We looked at brochures of gazebos from all over the U.S. - and once you've looked at fine ones it's difficult to settle for lesser ones. The one we wanted was far beyond our resources, but the N.C. Association of Nurserymen generously stepped in and provided funds to allow us to purchase it. After a 3 month delay it has finally arrived, the foundation is going in, and we'll erect it in September and complete that planting bed this fall. The fourth bed around the cutleaf Japanese maple will be planted later during the winter. Although he's now employed at the Coker ARboretum, Curtis still returns to help us in the development of "his" White Garden.

During the spring Tracy Traer;s class designed and build the fences for the next set of model gardens. This project was far more complex than last year's garden and involved triple the amount of construction hours and hard work. The 2 part model-gardens. This project was far more complex than last year's garden and involved triple the amount of construction hours and hard work. The 2 part model-gardens will be planted this fall by the next class. We've not yet decided what the "theme" of the garden will be.

In the groundcovers/paving area Don Deal has finished the last of the paving material displays with one wooden beam and two flagstone walks installed. This fall we will have an outside contractor complete the long center walkway of "2"-paver blocks which will extend all the way to the beginning of the annual displays (to the back of the newest model garden).

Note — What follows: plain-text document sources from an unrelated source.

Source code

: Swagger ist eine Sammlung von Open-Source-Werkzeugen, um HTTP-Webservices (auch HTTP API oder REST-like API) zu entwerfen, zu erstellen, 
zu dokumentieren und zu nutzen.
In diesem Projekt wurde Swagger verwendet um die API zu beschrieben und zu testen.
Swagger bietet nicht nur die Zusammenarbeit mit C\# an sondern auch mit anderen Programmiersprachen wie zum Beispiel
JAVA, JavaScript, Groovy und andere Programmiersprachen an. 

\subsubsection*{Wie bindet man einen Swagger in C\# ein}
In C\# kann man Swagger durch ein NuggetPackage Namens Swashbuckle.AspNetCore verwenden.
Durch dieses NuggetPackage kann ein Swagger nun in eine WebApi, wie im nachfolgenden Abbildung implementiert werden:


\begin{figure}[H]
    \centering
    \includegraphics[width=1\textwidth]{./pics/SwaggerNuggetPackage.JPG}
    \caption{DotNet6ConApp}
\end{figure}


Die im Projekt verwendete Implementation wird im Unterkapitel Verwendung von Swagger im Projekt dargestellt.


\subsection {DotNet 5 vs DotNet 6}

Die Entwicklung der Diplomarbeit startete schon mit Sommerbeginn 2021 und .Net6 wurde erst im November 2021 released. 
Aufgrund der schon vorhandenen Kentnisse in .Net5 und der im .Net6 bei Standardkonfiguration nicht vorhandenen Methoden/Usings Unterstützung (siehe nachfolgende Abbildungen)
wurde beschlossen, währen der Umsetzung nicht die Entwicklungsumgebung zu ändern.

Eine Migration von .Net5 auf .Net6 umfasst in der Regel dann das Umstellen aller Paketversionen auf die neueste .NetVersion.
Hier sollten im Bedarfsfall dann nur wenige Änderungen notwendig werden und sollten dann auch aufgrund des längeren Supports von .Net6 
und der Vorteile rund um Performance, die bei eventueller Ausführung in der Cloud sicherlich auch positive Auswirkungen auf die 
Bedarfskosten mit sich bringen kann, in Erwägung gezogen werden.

Also in the groundcovers area Larry Hatch has been building a small rock garden/alpines area and planting it with materials from the lath house beds and his own collections. This area should be completed by fall.

During the spring the mounded "hills" were shaped in the Japanese Zen garden and the first plants were moved in - including a mass of 20 Satsuki azaleas (which will be sheared to a low solid mass), 3 old specimen multiple-trunk azaleas about 35 years old and 5-7' tall, a Japanese black pine, a 24-year old Sciadoptys and assorted other plants. We had arranged for 1,000 pots of the dwarf mondo grass to divide up and plant the upper mounds, but they were killed at the grower's nursery by the Christmas freeze and no other sources have yet been found. When the fall transplanting season begins we will move in the remainder of the specimen plants - primarily nandinas and camellias - and the gravel can be hauled for the raked stone area. It's going to be very exciting to watch the final "shaping-up" of the area as we near completion.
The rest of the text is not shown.